Data records:
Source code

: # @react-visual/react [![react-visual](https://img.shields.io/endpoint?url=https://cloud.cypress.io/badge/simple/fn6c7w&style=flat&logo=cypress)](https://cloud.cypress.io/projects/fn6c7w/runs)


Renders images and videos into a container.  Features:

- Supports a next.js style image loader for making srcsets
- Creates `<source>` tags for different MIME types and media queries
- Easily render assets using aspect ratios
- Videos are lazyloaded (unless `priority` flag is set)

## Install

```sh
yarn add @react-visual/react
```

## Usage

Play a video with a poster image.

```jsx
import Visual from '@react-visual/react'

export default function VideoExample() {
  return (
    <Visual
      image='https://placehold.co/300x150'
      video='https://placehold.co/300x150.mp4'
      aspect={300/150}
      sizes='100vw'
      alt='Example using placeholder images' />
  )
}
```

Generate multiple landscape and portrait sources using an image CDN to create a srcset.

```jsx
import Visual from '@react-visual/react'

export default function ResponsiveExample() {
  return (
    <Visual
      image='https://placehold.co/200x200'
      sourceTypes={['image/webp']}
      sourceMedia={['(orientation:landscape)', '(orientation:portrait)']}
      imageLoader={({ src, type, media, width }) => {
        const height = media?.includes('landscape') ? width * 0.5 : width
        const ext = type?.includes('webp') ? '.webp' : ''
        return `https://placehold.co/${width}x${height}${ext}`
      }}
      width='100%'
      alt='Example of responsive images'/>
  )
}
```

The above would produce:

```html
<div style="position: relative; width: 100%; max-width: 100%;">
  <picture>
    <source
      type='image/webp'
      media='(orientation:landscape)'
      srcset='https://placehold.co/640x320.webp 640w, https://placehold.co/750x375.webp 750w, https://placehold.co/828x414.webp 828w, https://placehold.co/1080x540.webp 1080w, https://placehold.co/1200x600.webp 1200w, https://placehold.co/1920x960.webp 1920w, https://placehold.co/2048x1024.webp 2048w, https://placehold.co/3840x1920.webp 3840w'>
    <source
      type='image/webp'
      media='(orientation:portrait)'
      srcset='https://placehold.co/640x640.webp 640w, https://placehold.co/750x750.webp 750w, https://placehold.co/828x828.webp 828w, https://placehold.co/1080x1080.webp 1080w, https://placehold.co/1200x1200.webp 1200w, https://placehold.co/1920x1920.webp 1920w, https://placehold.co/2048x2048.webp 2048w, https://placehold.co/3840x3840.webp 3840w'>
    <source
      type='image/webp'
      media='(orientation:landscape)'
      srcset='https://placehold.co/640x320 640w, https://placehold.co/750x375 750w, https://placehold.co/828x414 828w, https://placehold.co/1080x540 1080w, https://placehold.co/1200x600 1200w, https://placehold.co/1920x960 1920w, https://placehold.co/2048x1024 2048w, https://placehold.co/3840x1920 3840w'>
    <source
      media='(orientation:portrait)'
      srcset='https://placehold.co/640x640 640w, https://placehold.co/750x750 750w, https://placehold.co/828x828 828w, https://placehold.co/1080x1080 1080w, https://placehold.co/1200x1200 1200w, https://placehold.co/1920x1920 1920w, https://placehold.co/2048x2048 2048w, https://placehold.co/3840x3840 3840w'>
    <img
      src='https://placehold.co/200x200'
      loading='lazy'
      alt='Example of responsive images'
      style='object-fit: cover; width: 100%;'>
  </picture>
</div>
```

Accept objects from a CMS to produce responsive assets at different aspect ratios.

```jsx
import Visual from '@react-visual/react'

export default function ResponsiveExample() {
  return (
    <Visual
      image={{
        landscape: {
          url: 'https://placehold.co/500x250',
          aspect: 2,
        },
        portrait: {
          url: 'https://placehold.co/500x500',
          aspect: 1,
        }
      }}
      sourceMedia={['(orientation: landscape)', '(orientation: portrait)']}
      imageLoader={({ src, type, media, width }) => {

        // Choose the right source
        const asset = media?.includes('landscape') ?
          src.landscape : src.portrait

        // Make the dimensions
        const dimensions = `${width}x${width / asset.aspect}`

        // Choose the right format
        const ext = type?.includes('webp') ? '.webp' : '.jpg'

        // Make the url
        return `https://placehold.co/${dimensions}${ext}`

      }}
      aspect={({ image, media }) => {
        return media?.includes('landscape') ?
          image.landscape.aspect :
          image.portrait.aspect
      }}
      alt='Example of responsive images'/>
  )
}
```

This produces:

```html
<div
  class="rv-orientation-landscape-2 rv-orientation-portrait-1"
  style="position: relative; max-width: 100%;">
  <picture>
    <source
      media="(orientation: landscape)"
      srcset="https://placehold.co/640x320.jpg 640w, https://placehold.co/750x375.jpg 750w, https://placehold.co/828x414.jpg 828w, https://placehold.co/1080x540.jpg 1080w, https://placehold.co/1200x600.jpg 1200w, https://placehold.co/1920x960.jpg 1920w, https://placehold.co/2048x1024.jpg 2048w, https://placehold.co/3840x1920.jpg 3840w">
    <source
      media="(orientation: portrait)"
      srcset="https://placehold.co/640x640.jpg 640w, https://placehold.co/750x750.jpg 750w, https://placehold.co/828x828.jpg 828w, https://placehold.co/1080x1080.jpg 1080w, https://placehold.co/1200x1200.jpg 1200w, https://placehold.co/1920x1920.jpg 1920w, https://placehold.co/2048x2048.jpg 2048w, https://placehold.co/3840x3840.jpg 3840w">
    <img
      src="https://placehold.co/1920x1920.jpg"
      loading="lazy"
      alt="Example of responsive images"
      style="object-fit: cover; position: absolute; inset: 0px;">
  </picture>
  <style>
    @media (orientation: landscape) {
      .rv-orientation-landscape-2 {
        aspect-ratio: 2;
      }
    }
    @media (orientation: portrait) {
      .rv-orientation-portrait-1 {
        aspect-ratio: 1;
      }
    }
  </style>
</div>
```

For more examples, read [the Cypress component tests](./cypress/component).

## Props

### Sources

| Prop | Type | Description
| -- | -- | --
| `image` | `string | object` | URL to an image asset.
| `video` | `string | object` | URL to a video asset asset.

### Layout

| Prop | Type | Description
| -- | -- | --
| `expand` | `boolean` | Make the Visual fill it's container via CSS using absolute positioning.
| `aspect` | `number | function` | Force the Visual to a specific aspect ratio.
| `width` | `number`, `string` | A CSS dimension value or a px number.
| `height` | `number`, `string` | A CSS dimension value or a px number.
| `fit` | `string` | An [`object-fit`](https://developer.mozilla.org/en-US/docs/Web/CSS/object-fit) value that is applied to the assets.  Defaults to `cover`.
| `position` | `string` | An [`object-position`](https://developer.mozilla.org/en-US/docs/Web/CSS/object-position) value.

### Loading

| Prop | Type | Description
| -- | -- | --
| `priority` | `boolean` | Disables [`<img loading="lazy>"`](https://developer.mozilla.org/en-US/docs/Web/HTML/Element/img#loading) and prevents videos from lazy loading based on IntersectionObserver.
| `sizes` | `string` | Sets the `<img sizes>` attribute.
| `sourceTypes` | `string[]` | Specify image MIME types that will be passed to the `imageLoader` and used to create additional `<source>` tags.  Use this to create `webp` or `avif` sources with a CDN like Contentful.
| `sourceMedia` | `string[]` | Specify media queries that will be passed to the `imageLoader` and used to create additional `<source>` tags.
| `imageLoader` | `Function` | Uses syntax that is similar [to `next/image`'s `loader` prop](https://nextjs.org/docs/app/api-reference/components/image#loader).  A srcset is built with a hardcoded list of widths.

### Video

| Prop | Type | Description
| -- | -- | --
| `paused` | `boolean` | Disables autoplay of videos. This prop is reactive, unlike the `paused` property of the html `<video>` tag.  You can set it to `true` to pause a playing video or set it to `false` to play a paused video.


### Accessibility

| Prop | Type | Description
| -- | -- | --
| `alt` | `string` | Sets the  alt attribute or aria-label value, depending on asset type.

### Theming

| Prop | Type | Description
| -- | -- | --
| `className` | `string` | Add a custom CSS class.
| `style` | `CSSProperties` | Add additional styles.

What the task asks:
Each line of the data must be set down again as it is.

Response below:
Source code

: # @react-visual/react [![react-visual](https://img.shields.io/endpoint?url=https://cloud.cypress.io/badge/simple/fn6c7w&style=flat&logo=cypress)](https://cloud.cypress.io/projects/fn6c7w/runs)


Renders images and videos into a container.  Features:

- Supports a next.js style image loader for making srcsets
- Creates `<source>` tags for different MIME types and media queries
- Easily render assets using aspect ratios
- Videos are lazyloaded (unless `priority` flag is set)

## Install

```sh
yarn add @react-visual/react
```

## Usage

Play a video with a poster image.

```jsx
import Visual from '@react-visual/react'

export default function VideoExample() {
  return (
    <Visual
      image='https://placehold.co/300x150'
      video='https://placehold.co/300x150.mp4'
      aspect={300/150}
      sizes='100vw'
      alt='Example using placeholder images' />
  )
}
```

Generate multiple landscape and portrait sources using an image CDN to create a srcset.

```jsx
import Visual from '@react-visual/react'

export default function ResponsiveExample() {
  return (
    <Visual
      image='https://placehold.co/200x200'
      sourceTypes={['image/webp']}
      sourceMedia={['(orientation:landscape)', '(orientation:portrait)']}
      imageLoader={({ src, type, media, width }) => {
        const height = media?.includes('landscape') ? width * 0.5 : width
        const ext = type?.includes('webp') ? '.webp' : ''
        return `https://placehold.co/${width}x${height}${ext}`
      }}
      width='100%'
      alt='Example of responsive images'/>
  )
}
```

The above would produce:

```html
<div style="position: relative; width: 100%; max-width: 100%;">
  <picture>
    <source
      type='image/webp'
      media='(orientation:landscape)'
      srcset='https://placehold.co/640x320.webp 640w, https://placehold.co/750x375.webp 750w, https://placehold.co/828x414.webp 828w, https://placehold.co/1080x540.webp 1080w, https://placehold.co/1200x600.webp 1200w, https://placehold.co/1920x960.webp 1920w, https://placehold.co/2048x1024.webp 2048w, https://placehold.co/3840x1920.webp 3840w'>
    <source
      type='image/webp'
      media='(orientation:portrait)'
      srcset='https://placehold.co/640x640.webp 640w, https://placehold.co/750x750.webp 750w, https://placehold.co/828x828.webp 828w, https://placehold.co/1080x1080.webp 1080w, https://placehold.co/1200x1200.webp 1200w, https://placehold.co/1920x1920.webp 1920w, https://placehold.co/2048x2048.webp 2048w, https://placehold.co/3840x3840.webp 3840w'>
    <source
      type='image/webp'
      media='(orientation:landscape)'
      srcset='https://placehold.co/640x320 640w, https://placehold.co/750x375 750w, https://placehold.co/828x414 828w, https://placehold.co/1080x540 1080w, https://placehold.co/1200x600 1200w, https://placehold.co/1920x960 1920w, https://placehold.co/2048x1024 2048w, https://placehold.co/3840x1920 3840w'>
    <source
      media='(orientation:portrait)'
      srcset='https://placehold.co/640x640 640w, https://placehold.co/750x750 750w, https://placehold.co/828x828 828w, https://placehold.co/1080x1080 1080w, https://placehold.co/1200x1200 1200w, https://placehold.co/1920x1920 1920w, https://placehold.co/2048x2048 2048w, https://placehold.co/3840x3840 3840w'>
    <img
      src='https://placehold.co/200x200'
      loading='lazy'
      alt='Example of responsive images'
      style='object-fit: cover; width: 100%;'>
  </picture>
</div>
```

Accept objects from a CMS to produce responsive assets at different aspect ratios.

```jsx
import Visual from '@react-visual/react'

export default function ResponsiveExample() {
  return (
    <Visual
      image={{
        landscape: {
          url: 'https://placehold.co/500x250',
          aspect: 2,
        },
        portrait: {
          url: 'https://placehold.co/500x500',
          aspect: 1,
        }
      }}
      sourceMedia={['(orientation: landscape)', '(orientation: portrait)']}
      imageLoader={({ src, type, media, width }) => {

        // Choose the right source
        const asset = media?.includes('landscape') ?
          src.landscape : src.portrait

        // Make the dimensions
        const dimensions = `${width}x${width / asset.aspect}`

        // Choose the right format
        const ext = type?.includes('webp') ? '.webp' : '.jpg'

        // Make the url
        return `https://placehold.co/${dimensions}${ext}`

      }}
      aspect={({ image, media }) => {
        return media?.includes('landscape') ?
          image.landscape.aspect :
          image.portrait.aspect
      }}
      alt='Example of responsive images'/>
  )
}
```

This produces:

```html
<div
  class="rv-orientation-landscape-2 rv-orientation-portrait-1"
  style="position: relative; max-width: 100%;">
  <picture>
    <source
      media="(orientation: landscape)"
      srcset="https://placehold.co/640x320.jpg 640w, https://placehold.co/750x375.jpg 750w, https://placehold.co/828x414.jpg 828w, https://placehold.co/1080x540.jpg 1080w, https://placehold.co/1200x600.jpg 1200w, https://placehold.co/1920x960.jpg 1920w, https://placehold.co/2048x1024.jpg 2048w, https://placehold.co/3840x1920.jpg 3840w">
    <source
      media="(orientation: portrait)"
      srcset="https://placehold.co/640x640.jpg 640w, https://placehold.co/750x750.jpg 750w, https://placehold.co/828x828.jpg 828w, https://placehold.co/1080x1080.jpg 1080w, https://placehold.co/1200x1200.jpg 1200w, https://placehold.co/1920x1920.jpg 1920w, https://placehold.co/2048x2048.jpg 2048w, https://placehold.co/3840x3840.jpg 3840w">
    <img
      src="https://placehold.co/1920x1920.jpg"
      loading="lazy"
      alt="Example of responsive images"
      style="object-fit: cover; position: absolute; inset: 0px;">
  </picture>
  <style>
    @media (orientation: landscape) {
      .rv-orientation-landscape-2 {
        aspect-ratio: 2;
      }
    }
    @media (orientation: portrait) {
      .rv-orientation-portrait-1 {
        aspect-ratio: 1;
      }
    }
  </style>
</div>
```

For more examples, read [the Cypress component tests](./cypress/component).

## Props

### Sources

| Prop | Type | Description
| -- | -- | --
| `image` | `string | object` | URL to an image asset.
| `video` | `string | object` | URL to a video asset asset.

### Layout

| Prop | Type | Description
| -- | -- | --
| `expand` | `boolean` | Make the Visual fill it's container via CSS using absolute positioning.
| `aspect` | `number | function` | Force the Visual to a specific aspect ratio.
| `width` | `number`, `string` | A CSS dimension value or a px number.
| `height` | `number`, `string` | A CSS dimension value or a px number.
| `fit` | `string` | An [`object-fit`](https://developer.mozilla.org/en-US/docs/Web/CSS/object-fit) value that is applied to the assets.  Defaults to `cover`.
| `position` | `string` | An [`object-position`](https://developer.mozilla.org/en-US/docs/Web/CSS/object-position) value.

### Loading

| Prop | Type | Description
| -- | -- | --
| `priority` | `boolean` | Disables [`<img loading="lazy>"`](https://developer.mozilla.org/en-US/docs/Web/HTML/Element/img#loading) and prevents videos from lazy loading based on IntersectionObserver.
| `sizes` | `string` | Sets the `<img sizes>` attribute.
| `sourceTypes` | `string[]` | Specify image MIME types that will be passed to the `imageLoader` and used to create additional `<source>` tags.  Use this to create `webp` or `avif` sources with a CDN like Contentful.
| `sourceMedia` | `string[]` | Specify media queries that will be passed to the `imageLoader` and used to create additional `<source>` tags.
| `imageLoader` | `Function` | Uses syntax that is similar [to `next/image`'s `loader` prop](https://nextjs.org/docs/app/api-reference/components/image#loader).  A srcset is built with a hardcoded list of widths.

### Video

| Prop | Type | Description
| -- | -- | --
| `paused` | `boolean` | Disables autoplay of videos. This prop is reactive, unlike the `paused` property of the html `<video>` tag.  You can set it to `true` to pause a playing video or set it to `false` to play a paused video.


### Accessibility

| Prop | Type | Description
| -- | -- | --
| `alt` | `string` | Sets the  alt attribute or aria-label value, depending on asset type.

### Theming

| Prop | Type | Description
| -- | -- | --
| `className` | `string` | Add a custom CSS class.
| `style` | `CSSProperties` | Add additional styles.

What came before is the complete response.